Orchestration (Central Coordinator)

A dedicated Saga Orchestrator service manages the entire workflow.
Orchestrator tells each service what to do via commands.
Orchestrator tracks state, handles failures, issues compensations.

Order Saga (orchestration):
  [Order Orchestrator] receives "place order" request
  [Order Orchestrator] → sends command "CreateOrder" to Order Service → waits
  [Order Orchestrator] → sends command "ProcessPayment" to Payment Service → waits
  [Order Orchestrator] → sends command "ReserveInventory" to Inventory Service → waits
  If success: [Order Orchestrator] → sends command "ConfirmOrder" to Order Service
  If Step 3 fails: [Order Orchestrator] → sends "RefundPayment" to Payment Service
                                        → sends "CancelOrder" to Order Service

Pros:
  ✓ Clear visibility — orchestrator has full saga state
  ✓ Easy to reason about flow and add compensation logic
  ✓ Easier to debug, monitor, and add observability
  ✓ Handles complex conditional flows (if X, then Y, else Z)

Cons:
  ✗ Orchestrator = additional service + potential SPOF
  ✗ Services more coupled to orchestrator
  ✗ Orchestrator can become a "God service" with too much business logic

When to use:
  Choreography: simple linear flows, many services, loose coupling priority
  Orchestration: complex flows, conditional logic, observability priority
  In practice: large orgs prefer orchestration (easier to operate and debug)

6. Compensating Transactions

Key principle: compensating transactions are NOT rollbacks.
               They are forward-moving corrections.

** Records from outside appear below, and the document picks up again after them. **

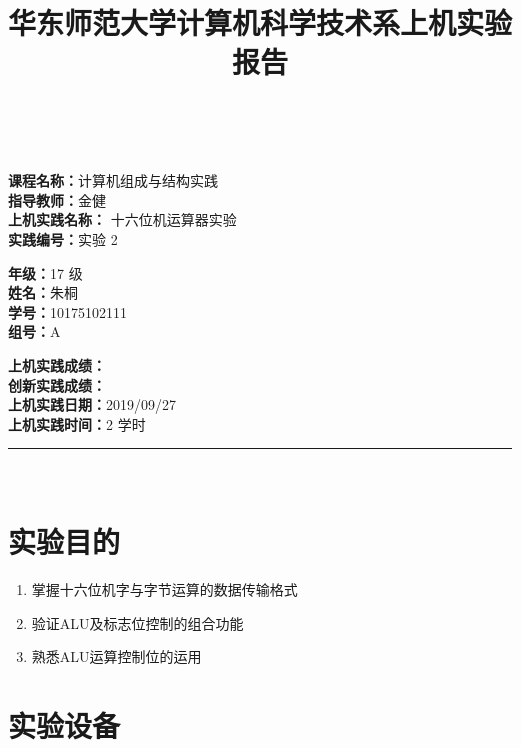 \documentclass[a4paper,10pt,UTF8]{paper}
\title{华东师范大学计算机科学技术系上机实验报告}
\numberwithin{equation}{section}
\numberwithin{figure}{section}
\begin{document}
\pagestyle{fancy}
\lhead{}
\rhead{}
\makeatletter
\def\headrule{{\if@fancyplain\let\headrulewidth\plainheadrulewidth\fi%
\color{gray}\hrule\@height 0.2pt\@width\headwidth}
  \vspace{6mm}}
\makeatother

\newcommand{\HRule}{\rule{\linewidth}{1mm}}
\newcommand{\dai}{\textbf{Dais-CMX16$^+$}}

{ \\ [0.8cm]

\small{
  \begin{minipage}[t]{.32\linewidth}
    \textbf{课程名称：}计算机组成与结构实践\\
    \textbf{指导教师：}金健\\
    \textbf{上机实践名称：} 十六位机运算器实验\\
    \textbf{实践编号：}实验 2
  \end{minipage}
  \begin{minipage}[t]{.32\linewidth}
    \textbf{年级：}17 级\\
    \textbf{姓名：}朱桐\\
    \textbf{学号：}10175102111\\
    \textbf{组号：}A
  \end{minipage} 
  \begin{minipage}[t]{.32\linewidth}
    \textbf{上机实践成绩：} \\
    \textbf{创新实践成绩：} \\
    \textbf{上机实践日期：}2019/09/27\\
    \textbf{上机实践时间：}2 学时\\
  \end{minipage}
}
\HRule \\[0.5cm]
}
\section{实验目的}

\begin{enumerate}
    \item 掌握十六位机字与字节运算的数据传输格式
    \item 验证ALU及标志位控制的组合功能
    \item 熟悉ALU运算控制位的运用
\end{enumerate}

\section{实验设备}
\end{document}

Example: Payment of $100 was made. Saga then fails.
  Wrong (can't do): time-travel rollback the payment
  Right (compensating): issue a $100 refund — a new, forward transaction

Properties of compensating transactions:
  1. Idempotent: safe to run multiple times without double-refunding
  2. Forward-moving: they create new state, not undo old state
  3. Always possible: the system must be designed so compensation is always possible
                      (you can always refund; you can always cancel an order)

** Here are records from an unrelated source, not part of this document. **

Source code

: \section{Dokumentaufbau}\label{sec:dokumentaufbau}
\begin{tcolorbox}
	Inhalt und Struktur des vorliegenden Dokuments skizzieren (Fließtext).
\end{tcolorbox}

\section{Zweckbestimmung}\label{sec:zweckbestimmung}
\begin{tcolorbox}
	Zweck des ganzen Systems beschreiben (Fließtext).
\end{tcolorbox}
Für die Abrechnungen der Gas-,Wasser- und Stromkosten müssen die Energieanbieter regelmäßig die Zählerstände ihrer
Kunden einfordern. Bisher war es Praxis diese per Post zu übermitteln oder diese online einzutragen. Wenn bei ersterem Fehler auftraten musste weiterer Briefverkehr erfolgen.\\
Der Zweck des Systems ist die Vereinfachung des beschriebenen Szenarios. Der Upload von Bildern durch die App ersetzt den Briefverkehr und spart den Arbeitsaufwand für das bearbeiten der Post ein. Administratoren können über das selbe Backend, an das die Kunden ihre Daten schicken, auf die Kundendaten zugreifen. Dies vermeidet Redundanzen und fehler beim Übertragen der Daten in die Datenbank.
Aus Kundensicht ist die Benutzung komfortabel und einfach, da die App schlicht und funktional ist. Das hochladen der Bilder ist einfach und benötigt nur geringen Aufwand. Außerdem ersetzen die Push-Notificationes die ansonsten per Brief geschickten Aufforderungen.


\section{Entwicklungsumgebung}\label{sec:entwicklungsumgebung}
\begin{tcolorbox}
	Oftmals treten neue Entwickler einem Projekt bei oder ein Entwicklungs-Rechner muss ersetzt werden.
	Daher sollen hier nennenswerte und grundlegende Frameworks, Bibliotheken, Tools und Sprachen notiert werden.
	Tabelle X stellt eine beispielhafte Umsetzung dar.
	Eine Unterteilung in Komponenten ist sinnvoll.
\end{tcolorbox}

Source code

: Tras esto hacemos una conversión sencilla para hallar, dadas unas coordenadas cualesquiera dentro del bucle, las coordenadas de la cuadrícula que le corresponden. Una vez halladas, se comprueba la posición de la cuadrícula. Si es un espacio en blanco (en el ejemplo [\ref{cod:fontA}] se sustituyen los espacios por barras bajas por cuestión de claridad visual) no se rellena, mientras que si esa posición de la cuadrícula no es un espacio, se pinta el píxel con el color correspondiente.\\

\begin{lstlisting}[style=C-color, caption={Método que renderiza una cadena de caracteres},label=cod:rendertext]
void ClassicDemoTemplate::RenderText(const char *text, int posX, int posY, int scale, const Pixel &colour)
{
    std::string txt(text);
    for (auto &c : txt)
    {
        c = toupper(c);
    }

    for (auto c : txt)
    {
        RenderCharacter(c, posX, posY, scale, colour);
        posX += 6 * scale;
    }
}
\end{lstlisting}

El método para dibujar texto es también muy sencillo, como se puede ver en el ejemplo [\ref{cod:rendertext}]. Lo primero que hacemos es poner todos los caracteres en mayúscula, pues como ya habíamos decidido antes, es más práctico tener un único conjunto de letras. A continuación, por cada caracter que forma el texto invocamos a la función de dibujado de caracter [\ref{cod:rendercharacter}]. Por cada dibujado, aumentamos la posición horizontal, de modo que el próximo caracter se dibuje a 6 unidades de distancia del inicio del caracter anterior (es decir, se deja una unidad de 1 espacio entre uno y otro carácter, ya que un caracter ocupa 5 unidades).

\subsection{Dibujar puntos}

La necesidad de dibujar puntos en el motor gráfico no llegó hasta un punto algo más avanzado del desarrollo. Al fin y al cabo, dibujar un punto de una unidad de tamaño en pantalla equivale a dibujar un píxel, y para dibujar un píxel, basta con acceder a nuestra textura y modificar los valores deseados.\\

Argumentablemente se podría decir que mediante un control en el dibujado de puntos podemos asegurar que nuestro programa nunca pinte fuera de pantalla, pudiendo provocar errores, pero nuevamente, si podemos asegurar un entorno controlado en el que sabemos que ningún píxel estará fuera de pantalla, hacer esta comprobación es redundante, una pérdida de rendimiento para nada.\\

Design principle: make every step in a Saga compensatable.
  Reserve inventory:  compensation = unreserve inventory
  Deduct payment:     compensation = issue refund
  Create order:       compensation = cancel order
  Send email:         ??? compensation = "send cancellation email" (notification only)
  
  Notification services are typically "pivot transactions" — once sent, can't un-send.
  Design: notifications happen LAST in the saga (after all risky steps complete).

7. The Outbox Pattern

Critical problem: publishing an event AND updating a DB must be atomic.
Without this: system crashes after DB update but before event published →
              saga stuck, downstream never triggered.

Example of the bug:
  Payment Service receives command "ProcessPayment"
  DB: UPDATE balance = balance - 100 WHERE user=alice   ← succeeds
  Kafka: publish "PaymentProcessed" event                ← CRASH HERE
  → alice's balance is deducted but no one knows payment succeeded
  → order never progresses, alice pays but gets nothing

Outbox Pattern solution:
  Within the SAME LOCAL DB TRANSACTION:
    1. UPDATE balance = balance - 100 WHERE user=alice
    2. INSERT INTO outbox (event_type, payload, created_at, sent=false)
         VALUES ('PaymentProcessed', '{...}', NOW(), false)
  Commit atomically.

  Separate "outbox relay" process:
    Poll outbox WHERE sent=false
    Publish each event to Kafka
    Mark as sent=true

Guarantee: if DB transaction commits → event row exists → will be published
           if DB transaction fails → neither update nor event row exist
           "At least once" publishing (may publish twice on retry, but never lost)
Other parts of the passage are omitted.